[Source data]
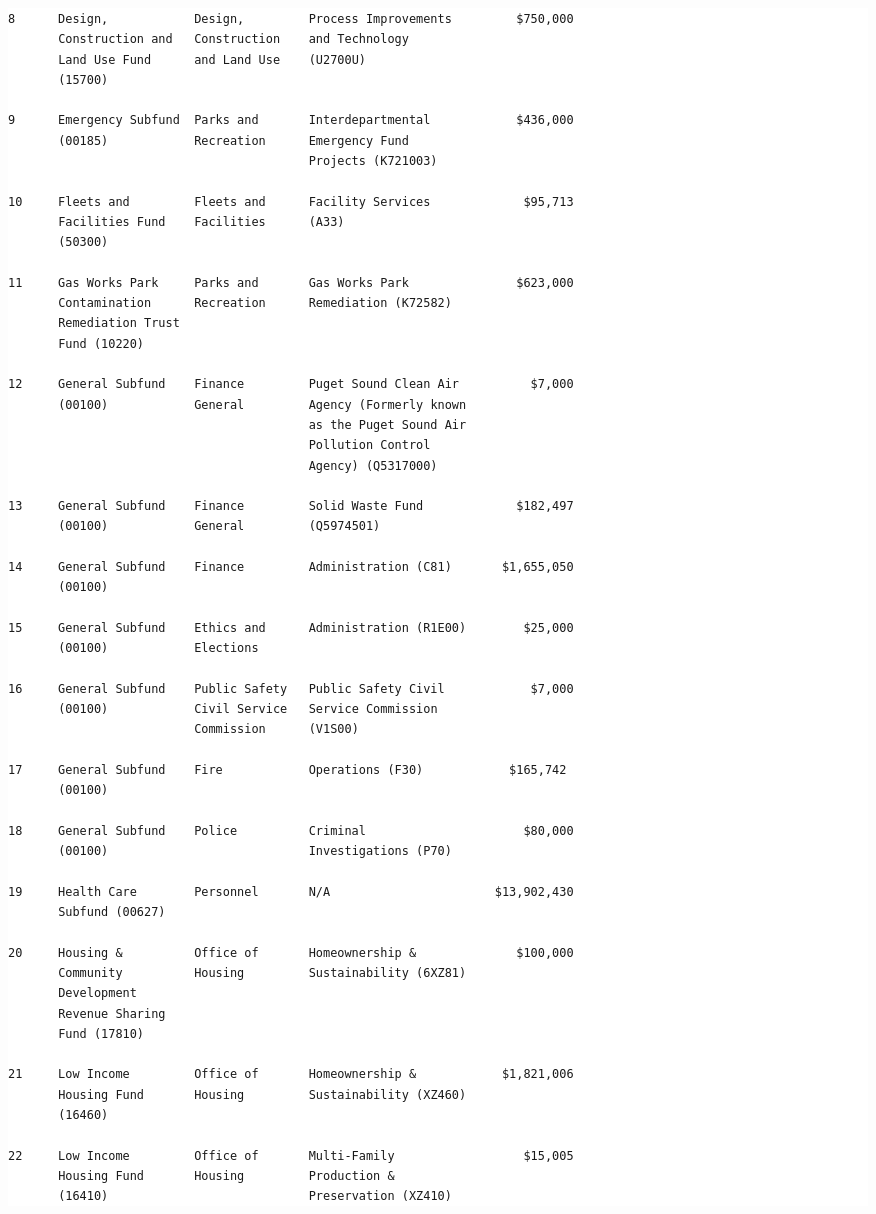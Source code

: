     8      Design,            Design,         Process Improvements         $750,000  
           Construction and   Construction    and Technology  
           Land Use Fund      and Land Use    (U2700U)  
           (15700)  
  
    9      Emergency Subfund  Parks and       Interdepartmental            $436,000  
           (00185)            Recreation      Emergency Fund  
                                              Projects (K721003)  
  
    10     Fleets and         Fleets and      Facility Services             $95,713  
           Facilities Fund    Facilities      (A33)  
           (50300)  
  
    11     Gas Works Park     Parks and       Gas Works Park               $623,000  
           Contamination      Recreation      Remediation (K72582)  
           Remediation Trust  
           Fund (10220)  
  
    12     General Subfund    Finance         Puget Sound Clean Air          $7,000  
           (00100)            General         Agency (Formerly known  
                                              as the Puget Sound Air  
                                              Pollution Control  
                                              Agency) (Q5317000)  
  
    13     General Subfund    Finance         Solid Waste Fund             $182,497  
           (00100)            General         (Q5974501)  
  
    14     General Subfund    Finance         Administration (C81)       $1,655,050  
           (00100)  
  
    15     General Subfund    Ethics and      Administration (R1E00)        $25,000  
           (00100)            Elections  
  
    16     General Subfund    Public Safety   Public Safety Civil            $7,000  
           (00100)            Civil Service   Service Commission  
                              Commission      (V1S00)  
  
    17     General Subfund    Fire            Operations (F30)            $165,742  
           (00100)  
  
    18     General Subfund    Police          Criminal                      $80,000  
           (00100)                            Investigations (P70)  
  
    19     Health Care        Personnel       N/A                       $13,902,430  
           Subfund (00627)  
  
    20     Housing &          Office of       Homeownership &              $100,000  
           Community          Housing         Sustainability (6XZ81)  
           Development  
           Revenue Sharing  
           Fund (17810)  
  
    21     Low Income         Office of       Homeownership &            $1,821,006  
           Housing Fund       Housing         Sustainability (XZ460)  
           (16460)  
  
    22     Low Income         Office of       Multi-Family                  $15,005  
           Housing Fund       Housing         Production &  
           (16410)                            Preservation (XZ410)  
  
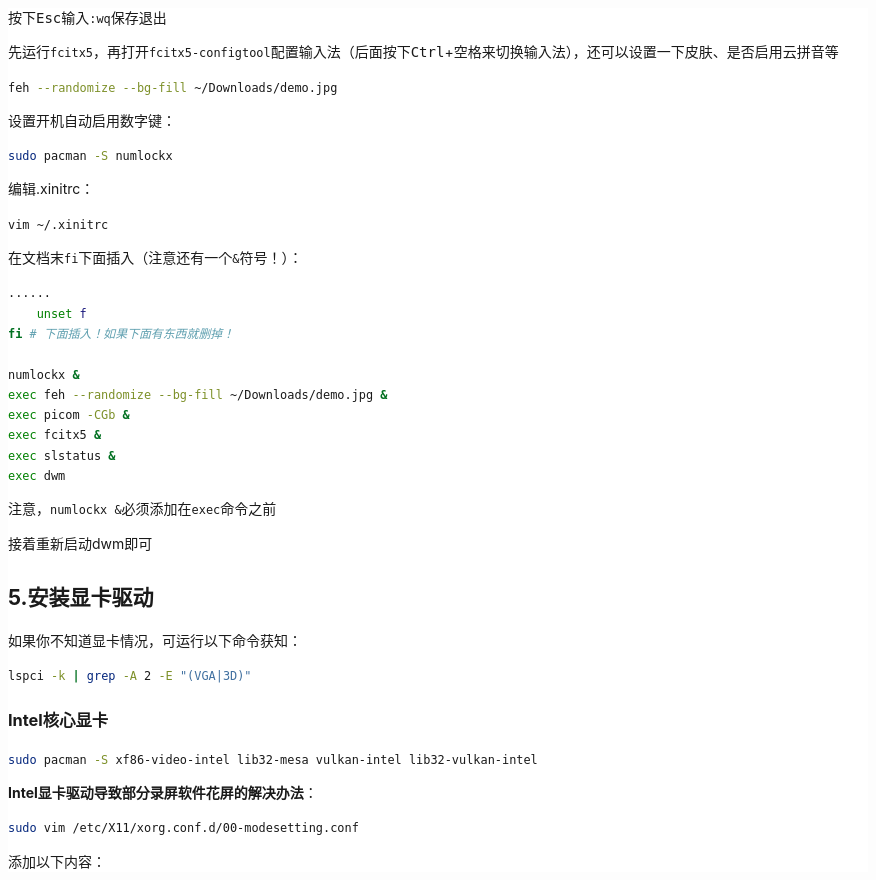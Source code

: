 按下<kbd>Esc</kbd>输入`:wq`保存退出

先运行`fcitx5`，再打开`fcitx5-configtool`配置输入法（后面按下<kbd>Ctrl</kbd>+<kbd>空格</kbd>来切换输入法），还可以设置一下皮肤、是否启用云拼音等

```bash
feh --randomize --bg-fill ~/Downloads/demo.jpg
```

设置开机自动启用数字键：

```bash
sudo pacman -S numlockx
```

编辑.xinitrc：

```bash
vim ~/.xinitrc
```

在文档末`fi`下面插入（注意还有一个`&`符号！）：

```bash
......
	unset f
fi # 下面插入！如果下面有东西就删掉！

numlockx &
exec feh --randomize --bg-fill ~/Downloads/demo.jpg &
exec picom -CGb &
exec fcitx5 &
exec slstatus &
exec dwm
```

注意，`numlockx &`必须添加在`exec`命令之前

接着重新启动dwm即可

## 5.安装显卡驱动

如果你不知道显卡情况，可运行以下命令获知：

```bash
lspci -k | grep -A 2 -E "(VGA|3D)"
```

### Intel核心显卡

```bash
sudo pacman -S xf86-video-intel lib32-mesa vulkan-intel lib32-vulkan-intel
```

**Intel显卡驱动导致部分录屏软件花屏的解决办法**：

```bash
sudo vim /etc/X11/xorg.conf.d/00-modesetting.conf
```

添加以下内容：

**YOUR OBJECTIVE**
Pull every line containing "pacman" from the entries above and copy it.

**EXPECTED ANSWER**
sudo pacman -S numlockx
sudo pacman -S xf86-video-intel lib32-mesa vulkan-intel lib32-vulkan-intel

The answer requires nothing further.